This policy applies at a federal general election, by-election or referendum.

It applies to electors who are registering and voting in person on polling day (ss. 161(1), 143) or at a mobile poll (s. 125(4)), electors who are registering and voting in person on advance polling days (ss. 169, 171), and electors who request a special ballot in person at the office of the returning officer (s. 237.1(1)).

4. Effective Date

This policy came into force on December 19, 2014, and was last updated on August 31, 2015.

5. Considerations

Three key considerations have guided the development of the Voter Identification Policy:

  • accessibility for electors who may face barriers in providing documentary proof of their ordinary place of residence
  • the integrity of the vote, including public confidence in the electoral system
  • the efficient administration of electoral events, whereby the process is seamless and the requirements are applied consistently

With regard to accessibility, a continued challenge in the identification regime is the difficulty some electors face in providing documentary proof of their residence. Among the larger challenges is that no piece of identification issued by the Government of Canada contains all three elements required in a single piece by the Act: the elector's photograph, name and address.

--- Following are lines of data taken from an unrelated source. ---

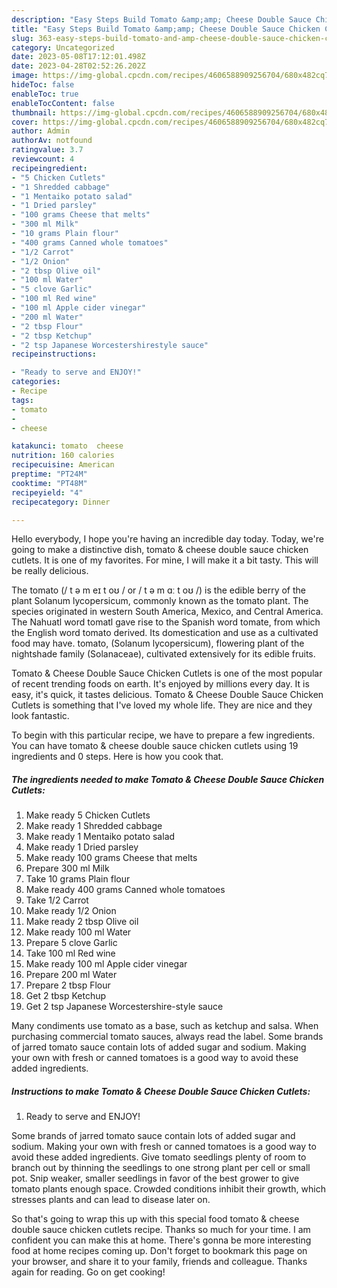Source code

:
 ```yaml
---
description: "Easy Steps Build Tomato &amp;amp; Cheese Double Sauce Chicken Cutlets the Very Delicious}"
title: "Easy Steps Build Tomato &amp;amp; Cheese Double Sauce Chicken Cutlets the Very Delicious}"
slug: 363-easy-steps-build-tomato-and-amp-cheese-double-sauce-chicken-cutlets-the-very-delicious
category: Uncategorized
date: 2023-05-08T17:12:01.498Z
date: 2023-04-28T02:52:26.202Z
image: https://img-global.cpcdn.com/recipes/4606588909256704/680x482cq70/tomato-cheese-double-sauce-chicken-cutlets-recipe-main-photo.jpg
hideToc: false
enableToc: true
enableTocContent: false
thumbnail: https://img-global.cpcdn.com/recipes/4606588909256704/680x482cq70/tomato-cheese-double-sauce-chicken-cutlets-recipe-main-photo.jpg
cover: https://img-global.cpcdn.com/recipes/4606588909256704/680x482cq70/tomato-cheese-double-sauce-chicken-cutlets-recipe-main-photo.jpg
author: Admin
authorAv: notfound
ratingvalue: 3.7
reviewcount: 4
recipeingredient:
- "5 Chicken Cutlets"
- "1 Shredded cabbage"
- "1 Mentaiko potato salad"
- "1 Dried parsley"
- "100 grams Cheese that melts"
- "300 ml Milk"
- "10 grams Plain flour"
- "400 grams Canned whole tomatoes"
- "1/2 Carrot"
- "1/2 Onion"
- "2 tbsp Olive oil"
- "100 ml Water"
- "5 clove Garlic"
- "100 ml Red wine"
- "100 ml Apple cider vinegar"
- "200 ml Water"
- "2 tbsp Flour"
- "2 tbsp Ketchup"
- "2 tsp Japanese Worcestershirestyle sauce"
recipeinstructions:

- "Ready to serve and ENJOY!"
categories:
- Recipe
tags:
- tomato
- 
- cheese

katakunci: tomato  cheese 
nutrition: 160 calories
recipecuisine: American
preptime: "PT24M"
cooktime: "PT48M"
recipeyield: "4"
recipecategory: Dinner

---
```



Hello everybody, I hope you're having an incredible day today. Today, we're going to make a distinctive dish, tomato &amp; cheese double sauce chicken cutlets. It is one of my favorites. For mine, I will make it a bit tasty. This will be really delicious.

The tomato (/ t ə m eɪ t oʊ / or / t ə m ɑː t oʊ /) is the edible berry of the plant Solanum lycopersicum, commonly known as the tomato plant. The species originated in western South America, Mexico, and Central America. The Nahuatl word tomatl gave rise to the Spanish word tomate, from which the English word tomato derived. Its domestication and use as a cultivated food may have. tomato, (Solanum lycopersicum), flowering plant of the nightshade family (Solanaceae), cultivated extensively for its edible fruits.

Tomato &amp; Cheese Double Sauce Chicken Cutlets is one of the most popular of recent trending foods on earth. It's enjoyed by millions every day. It is easy, it's quick, it tastes delicious. Tomato &amp; Cheese Double Sauce Chicken Cutlets is something that I've loved my whole life. They are nice and they look fantastic.


To begin with this particular recipe, we have to prepare a few ingredients. You can have tomato &amp; cheese double sauce chicken cutlets using 19 ingredients and 0 steps. Here is how you cook that.

<!--inarticleads1-->

##### The ingredients needed to make Tomato &amp; Cheese Double Sauce Chicken Cutlets:

1. Make ready 5 Chicken Cutlets
1. Make ready 1 Shredded cabbage
1. Make ready 1 Mentaiko potato salad
1. Make ready 1 Dried parsley
1. Make ready 100 grams Cheese that melts
1. Prepare 300 ml Milk
1. Take 10 grams Plain flour
1. Make ready 400 grams Canned whole tomatoes
1. Take 1/2 Carrot
1. Make ready 1/2 Onion
1. Make ready 2 tbsp Olive oil
1. Make ready 100 ml Water
1. Prepare 5 clove Garlic
1. Take 100 ml Red wine
1. Make ready 100 ml Apple cider vinegar
1. Prepare 200 ml Water
1. Prepare 2 tbsp Flour
1. Get 2 tbsp Ketchup
1. Get 2 tsp Japanese Worcestershire-style sauce


Many condiments use tomato as a base, such as ketchup and salsa. When purchasing commercial tomato sauces, always read the label. Some brands of jarred tomato sauce contain lots of added sugar and sodium. Making your own with fresh or canned tomatoes is a good way to avoid these added ingredients. 

<!--inarticleads2-->

##### Instructions to make Tomato &amp; Cheese Double Sauce Chicken Cutlets:


1. Ready to serve and ENJOY!

Some brands of jarred tomato sauce contain lots of added sugar and sodium. Making your own with fresh or canned tomatoes is a good way to avoid these added ingredients. Give tomato seedlings plenty of room to branch out by thinning the seedlings to one strong plant per cell or small pot. Snip weaker, smaller seedlings in favor of the best grower to give tomato plants enough space. Crowded conditions inhibit their growth, which stresses plants and can lead to disease later on. 

So that's going to wrap this up with this special food tomato &amp; cheese double sauce chicken cutlets recipe. Thanks so much for your time. I am confident you can make this at home. There's gonna be more interesting food at home recipes coming up. Don't forget to bookmark this page on your browser, and share it to your family, friends and colleague. Thanks again for reading. Go on get cooking!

Furthermore, few pieces of identification issued by provincial, territorial or local governments contain these three elements. The most commonly held piece of identification that satisfies these criteria is the driver's licence. It is estimated that 86 percent of the Canadian population (18 years of age and older) holds a driver's licence. It is estimated that 28 percent of seniors (65 and older) and 19 percent of youth (18 to 24) do not have a driver's licence.Footnote 1

The following categories of electors are more likely to experience difficulty in proving their identity and, in particular, their place of ordinary residence:

  • Aboriginal people (First Nations, Inuit and Métis) and electors living on First Nations reserves: Aboriginal people are among the fastest-growing population groups in Canada.Footnote 2 Additionally, the Aboriginal population is much younger than the general population.Footnote 3
  • Electors living in long-term care facilities: Seniors make up the fastest-growing age group in Canada. In 2011, an estimated 5 million Canadians were 65 years of age and older, a number that is expected to double in the next 25 years to reach 10.4 million by 2036.Footnote 4 The number of electors aged 85 and older, comprising roughly 2 percent of the total population, is expected to nearly triple to 5.8 percent of the total population by 2041.Footnote 5
  • Youth and students: Among the estimated 1.9 million Canadian students enrolled in post-secondary education,Footnote 6 those living away from home face difficulties in proving their place of ordinary residence.
  • Electors who are homeless: Single adult males in urban areas make up the highest percentage of the homeless population in Canada.Footnote 7
  • Electors who have recently moved or who have difficulty proving their physical address (such as those with rural PO boxes): More than 3 million electors move every year.Footnote 8 This represents approximately 13 percent of all electors in the National Register of Electors.Footnote 9

6. Legal Context

The Chief Electoral Officer of Canada is responsible to exercise the powers and perform the duties and functions that are necessary for the administration of the Canada Elections Act (s. 16(d) and s. 143(2)). In the exercise of his discretion under s. 143(2)(b) of the Act, the CEO takes into account s. 3 of the Canadian Charter of Rights and FreedomsFootnote 10 that guarantees every Canadian the right to vote and to be a candidate as well as case law on the identification regime.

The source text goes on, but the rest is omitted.